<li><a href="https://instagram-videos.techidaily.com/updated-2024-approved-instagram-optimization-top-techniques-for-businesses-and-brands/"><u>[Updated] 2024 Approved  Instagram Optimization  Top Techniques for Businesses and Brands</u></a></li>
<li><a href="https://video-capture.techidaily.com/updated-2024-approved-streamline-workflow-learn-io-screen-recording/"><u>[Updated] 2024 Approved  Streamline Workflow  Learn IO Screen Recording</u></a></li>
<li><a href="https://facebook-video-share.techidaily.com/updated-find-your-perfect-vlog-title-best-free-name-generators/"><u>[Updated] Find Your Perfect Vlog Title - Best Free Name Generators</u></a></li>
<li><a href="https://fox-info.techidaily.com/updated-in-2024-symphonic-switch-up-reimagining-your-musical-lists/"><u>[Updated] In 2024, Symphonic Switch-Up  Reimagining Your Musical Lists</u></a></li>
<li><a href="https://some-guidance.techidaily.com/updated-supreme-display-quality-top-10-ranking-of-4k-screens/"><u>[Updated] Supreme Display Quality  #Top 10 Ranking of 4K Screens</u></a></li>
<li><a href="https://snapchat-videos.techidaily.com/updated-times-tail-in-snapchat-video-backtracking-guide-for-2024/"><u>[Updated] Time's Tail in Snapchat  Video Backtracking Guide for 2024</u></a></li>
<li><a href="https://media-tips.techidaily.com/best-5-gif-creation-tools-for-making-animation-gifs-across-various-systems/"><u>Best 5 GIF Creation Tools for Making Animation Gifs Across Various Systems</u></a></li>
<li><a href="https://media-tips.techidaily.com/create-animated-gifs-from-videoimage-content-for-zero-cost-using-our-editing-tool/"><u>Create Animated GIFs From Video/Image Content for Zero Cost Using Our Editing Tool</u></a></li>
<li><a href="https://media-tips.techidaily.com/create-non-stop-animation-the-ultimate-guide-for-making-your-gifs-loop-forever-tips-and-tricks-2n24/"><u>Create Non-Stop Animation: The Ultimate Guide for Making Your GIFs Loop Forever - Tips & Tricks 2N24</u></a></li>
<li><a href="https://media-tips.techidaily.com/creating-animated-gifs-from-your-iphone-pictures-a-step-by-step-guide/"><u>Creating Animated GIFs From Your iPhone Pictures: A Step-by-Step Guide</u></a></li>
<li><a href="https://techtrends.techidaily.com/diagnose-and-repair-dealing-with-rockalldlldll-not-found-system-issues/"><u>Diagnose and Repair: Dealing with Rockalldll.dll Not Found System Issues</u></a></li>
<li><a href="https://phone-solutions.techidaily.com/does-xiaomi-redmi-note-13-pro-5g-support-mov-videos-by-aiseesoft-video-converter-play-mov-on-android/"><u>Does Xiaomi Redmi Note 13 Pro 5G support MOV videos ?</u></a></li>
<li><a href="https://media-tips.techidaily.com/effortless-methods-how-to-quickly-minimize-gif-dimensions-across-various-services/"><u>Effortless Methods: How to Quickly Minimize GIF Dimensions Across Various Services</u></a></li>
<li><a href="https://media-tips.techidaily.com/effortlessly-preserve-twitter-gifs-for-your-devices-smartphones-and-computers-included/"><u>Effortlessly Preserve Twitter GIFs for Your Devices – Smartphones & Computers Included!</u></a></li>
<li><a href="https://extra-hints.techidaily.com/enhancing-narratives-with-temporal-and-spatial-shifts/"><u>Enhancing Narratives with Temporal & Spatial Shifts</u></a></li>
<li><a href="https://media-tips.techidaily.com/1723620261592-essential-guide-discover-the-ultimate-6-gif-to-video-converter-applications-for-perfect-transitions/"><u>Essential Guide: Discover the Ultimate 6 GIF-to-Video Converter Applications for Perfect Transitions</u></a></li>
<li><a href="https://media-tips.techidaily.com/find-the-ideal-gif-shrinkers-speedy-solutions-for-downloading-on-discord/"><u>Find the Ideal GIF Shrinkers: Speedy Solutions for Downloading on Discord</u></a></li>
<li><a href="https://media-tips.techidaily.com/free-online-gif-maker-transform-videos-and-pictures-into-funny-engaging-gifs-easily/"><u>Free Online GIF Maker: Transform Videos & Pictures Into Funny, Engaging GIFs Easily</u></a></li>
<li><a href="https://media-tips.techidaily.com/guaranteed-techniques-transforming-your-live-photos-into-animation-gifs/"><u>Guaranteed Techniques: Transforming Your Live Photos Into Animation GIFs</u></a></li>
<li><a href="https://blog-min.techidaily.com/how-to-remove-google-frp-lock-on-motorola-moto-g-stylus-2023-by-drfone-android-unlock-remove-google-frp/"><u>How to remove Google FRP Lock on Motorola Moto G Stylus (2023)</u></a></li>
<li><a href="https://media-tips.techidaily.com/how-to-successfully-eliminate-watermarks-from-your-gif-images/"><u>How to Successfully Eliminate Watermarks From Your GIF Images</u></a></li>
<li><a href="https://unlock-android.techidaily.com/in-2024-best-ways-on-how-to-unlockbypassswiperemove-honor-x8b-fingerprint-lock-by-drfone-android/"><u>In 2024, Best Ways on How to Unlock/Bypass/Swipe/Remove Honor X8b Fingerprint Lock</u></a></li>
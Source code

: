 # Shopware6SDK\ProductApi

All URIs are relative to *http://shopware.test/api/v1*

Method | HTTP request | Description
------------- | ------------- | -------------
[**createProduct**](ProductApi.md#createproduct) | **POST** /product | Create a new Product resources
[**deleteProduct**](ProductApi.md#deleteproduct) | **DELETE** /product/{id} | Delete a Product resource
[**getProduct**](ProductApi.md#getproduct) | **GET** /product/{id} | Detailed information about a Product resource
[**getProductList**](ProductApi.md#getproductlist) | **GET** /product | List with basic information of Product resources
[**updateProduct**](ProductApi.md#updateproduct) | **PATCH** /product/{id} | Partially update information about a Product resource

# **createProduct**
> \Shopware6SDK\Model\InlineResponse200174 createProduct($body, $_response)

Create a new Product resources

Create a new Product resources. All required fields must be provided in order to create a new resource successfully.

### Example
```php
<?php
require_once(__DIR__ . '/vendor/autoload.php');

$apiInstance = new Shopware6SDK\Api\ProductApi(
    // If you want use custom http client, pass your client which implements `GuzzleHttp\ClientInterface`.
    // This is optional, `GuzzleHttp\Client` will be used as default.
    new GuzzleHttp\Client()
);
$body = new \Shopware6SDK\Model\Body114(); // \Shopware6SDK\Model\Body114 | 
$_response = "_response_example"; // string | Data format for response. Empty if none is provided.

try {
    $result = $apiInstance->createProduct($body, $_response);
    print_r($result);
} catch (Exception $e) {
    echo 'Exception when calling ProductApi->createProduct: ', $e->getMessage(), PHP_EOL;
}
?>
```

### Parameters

TASK TO CARRY OUT >>
Scan the material above. Extract every line in which the word "Exception" occurs.

FINAL ANSWER >>
} catch (Exception $e) {
    echo 'Exception when calling ProductApi->createProduct: ', $e->getMessage(), PHP_EOL;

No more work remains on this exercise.